◆ **PROBLEM**: All entries should be copied exactly; the pictures stay out.

◆ **Stored data**:
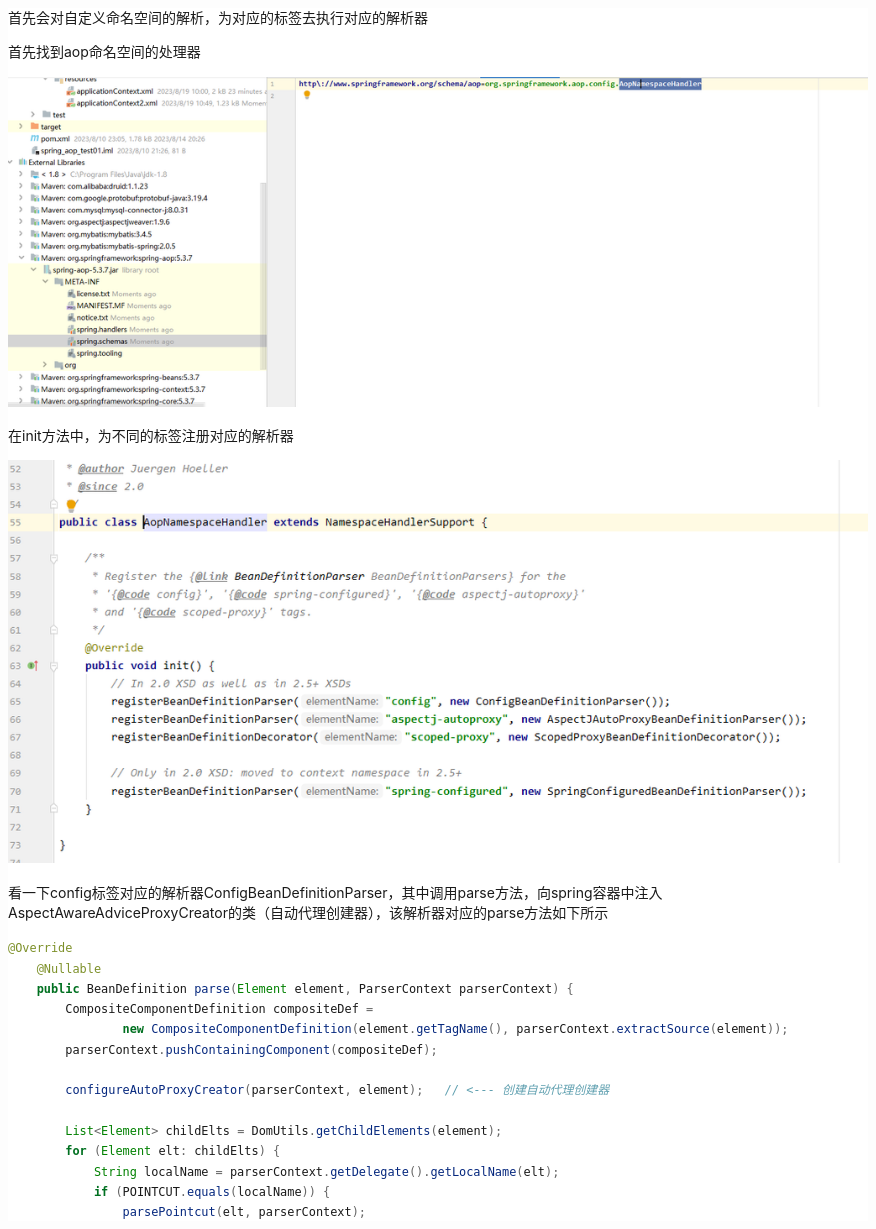 首先会对自定义命名空间的解析，为对应的标签去执行对应的解析器

首先找到aop命名空间的处理器

![image-20230819135022169](Spring（二）.assets\image-20230819135022169.png)

在init方法中，为不同的标签注册对应的解析器

![image-20230819135037471](Spring（二）.assets\image-20230819135037471.png)

看一下config标签对应的解析器ConfigBeanDefinitionParser，其中调用parse方法，向spring容器中注入AspectAwareAdviceProxyCreator的类（自动代理创建器），该解析器对应的parse方法如下所示

```java
@Override
	@Nullable
	public BeanDefinition parse(Element element, ParserContext parserContext) {
		CompositeComponentDefinition compositeDef =
				new CompositeComponentDefinition(element.getTagName(), parserContext.extractSource(element));
		parserContext.pushContainingComponent(compositeDef);

		configureAutoProxyCreator(parserContext, element);   // <--- 创建自动代理创建器

		List<Element> childElts = DomUtils.getChildElements(element);
		for (Element elt: childElts) {
			String localName = parserContext.getDelegate().getLocalName(elt);
			if (POINTCUT.equals(localName)) {
				parsePointcut(elt, parserContext);
```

◆ **ANSWER BOX**:
 首先会对自定义命名空间的解析，为对应的标签去执行对应的解析器

首先找到aop命名空间的处理器

![image-20230819135022169](Spring（二）.assets\image-20230819135022169.png)

在init方法中，为不同的标签注册对应的解析器

![image-20230819135037471](Spring（二）.assets\image-20230819135037471.png)

看一下config标签对应的解析器ConfigBeanDefinitionParser，其中调用parse方法，向spring容器中注入AspectAwareAdviceProxyCreator的类（自动代理创建器），该解析器对应的parse方法如下所示

```java
@Override
	@Nullable
	public BeanDefinition parse(Element element, ParserContext parserContext) {
		CompositeComponentDefinition compositeDef =
				new CompositeComponentDefinition(element.getTagName(), parserContext.extractSource(element));
		parserContext.pushContainingComponent(compositeDef);

		configureAutoProxyCreator(parserContext, element);   // <--- 创建自动代理创建器

		List<Element> childElts = DomUtils.getChildElements(element);
		for (Element elt: childElts) {
			String localName = parserContext.getDelegate().getLocalName(elt);
			if (POINTCUT.equals(localName)) {
				parsePointcut(elt, parserContext);
```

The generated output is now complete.